======== DATASET CONTENT ========

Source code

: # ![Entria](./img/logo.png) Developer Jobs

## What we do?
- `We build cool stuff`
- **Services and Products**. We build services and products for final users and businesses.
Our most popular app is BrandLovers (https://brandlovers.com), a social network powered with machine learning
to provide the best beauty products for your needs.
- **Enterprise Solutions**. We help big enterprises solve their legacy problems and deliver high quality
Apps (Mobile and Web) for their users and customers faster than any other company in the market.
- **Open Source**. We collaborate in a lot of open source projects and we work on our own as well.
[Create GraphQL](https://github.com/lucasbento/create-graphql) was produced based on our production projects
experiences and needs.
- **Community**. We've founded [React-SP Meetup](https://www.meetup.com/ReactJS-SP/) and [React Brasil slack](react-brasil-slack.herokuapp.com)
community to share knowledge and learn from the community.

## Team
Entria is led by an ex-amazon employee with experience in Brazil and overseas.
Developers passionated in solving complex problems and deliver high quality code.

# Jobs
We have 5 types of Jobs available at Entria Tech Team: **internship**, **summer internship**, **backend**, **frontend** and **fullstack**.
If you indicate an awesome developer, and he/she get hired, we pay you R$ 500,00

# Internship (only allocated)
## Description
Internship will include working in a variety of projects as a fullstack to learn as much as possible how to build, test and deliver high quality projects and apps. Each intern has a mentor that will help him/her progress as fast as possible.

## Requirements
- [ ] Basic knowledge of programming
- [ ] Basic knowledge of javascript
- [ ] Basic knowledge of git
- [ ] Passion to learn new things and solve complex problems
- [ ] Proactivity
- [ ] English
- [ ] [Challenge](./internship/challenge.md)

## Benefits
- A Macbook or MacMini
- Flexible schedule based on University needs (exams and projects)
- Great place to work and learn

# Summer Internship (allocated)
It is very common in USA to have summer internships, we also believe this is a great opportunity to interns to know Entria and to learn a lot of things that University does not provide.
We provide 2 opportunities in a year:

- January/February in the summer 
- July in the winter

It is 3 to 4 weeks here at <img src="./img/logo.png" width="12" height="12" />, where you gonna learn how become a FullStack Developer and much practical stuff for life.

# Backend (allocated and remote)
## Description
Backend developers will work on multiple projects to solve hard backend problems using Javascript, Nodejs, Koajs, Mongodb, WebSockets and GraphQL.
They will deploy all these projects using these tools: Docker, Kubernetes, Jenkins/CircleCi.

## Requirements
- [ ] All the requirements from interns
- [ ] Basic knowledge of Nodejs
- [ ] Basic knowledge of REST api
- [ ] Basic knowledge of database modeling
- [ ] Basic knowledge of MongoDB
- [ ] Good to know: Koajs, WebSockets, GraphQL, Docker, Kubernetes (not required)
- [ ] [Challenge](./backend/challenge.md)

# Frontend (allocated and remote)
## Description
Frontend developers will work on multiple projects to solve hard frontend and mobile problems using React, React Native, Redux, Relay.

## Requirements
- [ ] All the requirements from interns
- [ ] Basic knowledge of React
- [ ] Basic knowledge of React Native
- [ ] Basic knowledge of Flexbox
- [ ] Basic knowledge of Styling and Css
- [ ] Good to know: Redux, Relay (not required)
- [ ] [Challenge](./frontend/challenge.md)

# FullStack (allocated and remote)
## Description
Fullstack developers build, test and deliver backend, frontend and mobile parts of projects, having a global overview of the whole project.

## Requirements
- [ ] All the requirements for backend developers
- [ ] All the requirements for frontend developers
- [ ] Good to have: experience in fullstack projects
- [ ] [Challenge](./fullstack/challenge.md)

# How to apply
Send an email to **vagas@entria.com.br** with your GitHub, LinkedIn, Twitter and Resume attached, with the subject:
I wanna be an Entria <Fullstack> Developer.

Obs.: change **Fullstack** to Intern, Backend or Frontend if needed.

========

**TASK DETAILS:** Could you write out all the entries exactly as given?

**TASK SOLUTION:**
Source code

: # ![Entria](./img/logo.png) Developer Jobs

## What we do?
- `We build cool stuff`
- **Services and Products**. We build services and products for final users and businesses.
Our most popular app is BrandLovers (https://brandlovers.com), a social network powered with machine learning
to provide the best beauty products for your needs.
- **Enterprise Solutions**. We help big enterprises solve their legacy problems and deliver high quality
Apps (Mobile and Web) for their users and customers faster than any other company in the market.
- **Open Source**. We collaborate in a lot of open source projects and we work on our own as well.
[Create GraphQL](https://github.com/lucasbento/create-graphql) was produced based on our production projects
experiences and needs.
- **Community**. We've founded [React-SP Meetup](https://www.meetup.com/ReactJS-SP/) and [React Brasil slack](react-brasil-slack.herokuapp.com)
community to share knowledge and learn from the community.

## Team
Entria is led by an ex-amazon employee with experience in Brazil and overseas.
Developers passionated in solving complex problems and deliver high quality code.

# Jobs
We have 5 types of Jobs available at Entria Tech Team: **internship**, **summer internship**, **backend**, **frontend** and **fullstack**.
If you indicate an awesome developer, and he/she get hired, we pay you R$ 500,00

# Internship (only allocated)
## Description
Internship will include working in a variety of projects as a fullstack to learn as much as possible how to build, test and deliver high quality projects and apps. Each intern has a mentor that will help him/her progress as fast as possible.

## Requirements
- [ ] Basic knowledge of programming
- [ ] Basic knowledge of javascript
- [ ] Basic knowledge of git
- [ ] Passion to learn new things and solve complex problems
- [ ] Proactivity
- [ ] English
- [ ] [Challenge](./internship/challenge.md)

## Benefits
- A Macbook or MacMini
- Flexible schedule based on University needs (exams and projects)
- Great place to work and learn

# Summer Internship (allocated)
It is very common in USA to have summer internships, we also believe this is a great opportunity to interns to know Entria and to learn a lot of things that University does not provide.
We provide 2 opportunities in a year:

- January/February in the summer 
- July in the winter

It is 3 to 4 weeks here at <img src="./img/logo.png" width="12" height="12" />, where you gonna learn how become a FullStack Developer and much practical stuff for life.

# Backend (allocated and remote)
## Description
Backend developers will work on multiple projects to solve hard backend problems using Javascript, Nodejs, Koajs, Mongodb, WebSockets and GraphQL.
They will deploy all these projects using these tools: Docker, Kubernetes, Jenkins/CircleCi.

## Requirements
- [ ] All the requirements from interns
- [ ] Basic knowledge of Nodejs
- [ ] Basic knowledge of REST api
- [ ] Basic knowledge of database modeling
- [ ] Basic knowledge of MongoDB
- [ ] Good to know: Koajs, WebSockets, GraphQL, Docker, Kubernetes (not required)
- [ ] [Challenge](./backend/challenge.md)

# Frontend (allocated and remote)
## Description
Frontend developers will work on multiple projects to solve hard frontend and mobile problems using React, React Native, Redux, Relay.

## Requirements
- [ ] All the requirements from interns
- [ ] Basic knowledge of React
- [ ] Basic knowledge of React Native
- [ ] Basic knowledge of Flexbox
- [ ] Basic knowledge of Styling and Css
- [ ] Good to know: Redux, Relay (not required)
- [ ] [Challenge](./frontend/challenge.md)

# FullStack (allocated and remote)
## Description
Fullstack developers build, test and deliver backend, frontend and mobile parts of projects, having a global overview of the whole project.

## Requirements
- [ ] All the requirements for backend developers
- [ ] All the requirements for frontend developers
- [ ] Good to have: experience in fullstack projects
- [ ] [Challenge](./fullstack/challenge.md)

# How to apply
Send an email to **vagas@entria.com.br** with your GitHub, LinkedIn, Twitter and Resume attached, with the subject:
I wanna be an Entria <Fullstack> Developer.

Obs.: change **Fullstack** to Intern, Backend or Frontend if needed.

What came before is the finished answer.